The information technology and human resources department, together, make a smart team in fighting these risks, Meyer said, because most cybersecurity threats come from inside the company.
This is especially concerning because of the great financial effect a security breach can have on a company. For example, there has been a 64 percent increase in security breaches from 2014 to 2015, according to the U.S. Department of Homeland Security, and the average breach costs a business $3.8 million, according to a 2015 Ponemon Institute study.
The HR department has the skills necessary to mitigate two potential insider threats, Meyer said. The first threat is well-intentioned employees who make a mistake, such as using a personal email rather than a work email or accidentally sharing something classified on social media. HR can deal with these cases by making sure employees are properly trained and educating them on a regular basis.
The second threat is disaffected employees who have ill will toward the company. Because part of an HR person’s job is understanding employee behavior, HR is the best department to notice early warning signs that an employee could be being disloyal or headed in that direction, experts say.
Meanwhile, the IT department has the technical skills to put certain systems in place — another key ingredient to stopping insider threats. There are systems such as Elastic Search, CloudLock, OneLogin and others that can detect when employees access or download documents they normally don’t and alert HR.
The connection between HR professionals and security professionals needs to be the closest it’s ever been in history, said Pete Metzger, vice chairman at executive search firm DHR International. The chief human resources officer and the chief information security officer, for example, should communicate with each other about important security issues, like securing mobile devices, hiring trustworthy people (more of an HR issue) and implementing good kinds of authentication (more of a technical issue), he added.
“If it’s not an important relationship, it certainly should be,” Metzger said.
Moreover, he added, HR and IT should brief all the company leadership on important security issues, keeping everyone updated on any potential risks.
Once HR and IT team up, they can cooperate to put together an effective cybersecurity training program.
HR should educate employees point-blank on the do’s and don’ts, Metzger said. There are certain things employees should always do, such as calling IT about any suspicious emails.

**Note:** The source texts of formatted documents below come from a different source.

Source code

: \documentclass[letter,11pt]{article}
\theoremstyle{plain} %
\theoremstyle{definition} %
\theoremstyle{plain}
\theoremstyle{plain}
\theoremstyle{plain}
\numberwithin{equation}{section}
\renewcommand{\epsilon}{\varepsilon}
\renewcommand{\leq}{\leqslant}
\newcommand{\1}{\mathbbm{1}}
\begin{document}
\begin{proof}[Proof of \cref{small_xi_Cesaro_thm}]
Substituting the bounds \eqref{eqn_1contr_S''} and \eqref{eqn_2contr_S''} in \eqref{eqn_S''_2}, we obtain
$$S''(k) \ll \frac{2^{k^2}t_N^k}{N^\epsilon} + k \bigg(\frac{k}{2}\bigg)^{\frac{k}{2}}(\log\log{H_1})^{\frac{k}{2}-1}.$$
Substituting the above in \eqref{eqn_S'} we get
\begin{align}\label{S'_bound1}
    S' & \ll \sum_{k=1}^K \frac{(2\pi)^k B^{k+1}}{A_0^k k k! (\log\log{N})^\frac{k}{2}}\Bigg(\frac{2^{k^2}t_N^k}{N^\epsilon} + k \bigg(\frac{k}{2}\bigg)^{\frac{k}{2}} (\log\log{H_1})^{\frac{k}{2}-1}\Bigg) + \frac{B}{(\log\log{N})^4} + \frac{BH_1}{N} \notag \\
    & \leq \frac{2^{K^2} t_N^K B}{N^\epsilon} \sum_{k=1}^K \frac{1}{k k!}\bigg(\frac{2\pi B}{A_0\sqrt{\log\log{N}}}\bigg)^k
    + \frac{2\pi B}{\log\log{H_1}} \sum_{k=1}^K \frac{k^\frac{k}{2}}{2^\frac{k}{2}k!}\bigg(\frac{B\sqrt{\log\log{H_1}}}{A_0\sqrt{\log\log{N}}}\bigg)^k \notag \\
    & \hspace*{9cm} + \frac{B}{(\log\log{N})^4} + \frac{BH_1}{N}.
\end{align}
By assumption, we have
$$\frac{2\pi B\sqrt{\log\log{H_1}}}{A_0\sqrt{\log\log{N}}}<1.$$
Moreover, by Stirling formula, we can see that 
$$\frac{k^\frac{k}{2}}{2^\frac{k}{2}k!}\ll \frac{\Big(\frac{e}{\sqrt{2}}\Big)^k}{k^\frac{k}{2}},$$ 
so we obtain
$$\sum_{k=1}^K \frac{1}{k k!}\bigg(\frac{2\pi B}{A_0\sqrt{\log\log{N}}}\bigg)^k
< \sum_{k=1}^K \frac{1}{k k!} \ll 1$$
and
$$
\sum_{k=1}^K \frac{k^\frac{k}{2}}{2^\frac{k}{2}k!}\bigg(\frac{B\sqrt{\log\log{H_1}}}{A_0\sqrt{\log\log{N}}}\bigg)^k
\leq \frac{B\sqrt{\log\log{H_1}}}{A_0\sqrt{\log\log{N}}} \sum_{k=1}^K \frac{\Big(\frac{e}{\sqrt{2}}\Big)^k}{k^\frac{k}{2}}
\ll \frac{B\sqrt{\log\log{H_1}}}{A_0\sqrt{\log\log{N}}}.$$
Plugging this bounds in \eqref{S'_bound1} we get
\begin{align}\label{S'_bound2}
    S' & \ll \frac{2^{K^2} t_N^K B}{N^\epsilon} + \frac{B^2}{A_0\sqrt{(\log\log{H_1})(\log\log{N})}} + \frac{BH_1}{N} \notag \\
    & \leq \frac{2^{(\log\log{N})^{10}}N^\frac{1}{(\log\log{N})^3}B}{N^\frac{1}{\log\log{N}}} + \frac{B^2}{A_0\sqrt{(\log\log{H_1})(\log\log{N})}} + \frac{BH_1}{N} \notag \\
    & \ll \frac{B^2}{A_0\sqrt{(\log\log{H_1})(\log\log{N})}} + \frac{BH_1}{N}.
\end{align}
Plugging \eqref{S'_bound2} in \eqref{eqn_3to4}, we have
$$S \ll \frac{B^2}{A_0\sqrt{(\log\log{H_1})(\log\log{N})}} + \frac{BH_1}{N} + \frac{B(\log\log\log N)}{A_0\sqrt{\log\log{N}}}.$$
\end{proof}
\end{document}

From an IT perspective, Meyer recommends integrating HR with identity systems. If an employee changes roles or departments, the integrated system will automatically give the employee new access and remove old access. This keeps HR from having to manually take old employees out of systems, and it verifies that employees only have access to files or applications that they actually need.
“In the modern era where employees are using every app on every device,” he added, security “comes from a combination of good IT systems, which protect employees and give them the right guard rails and effective cultural training.”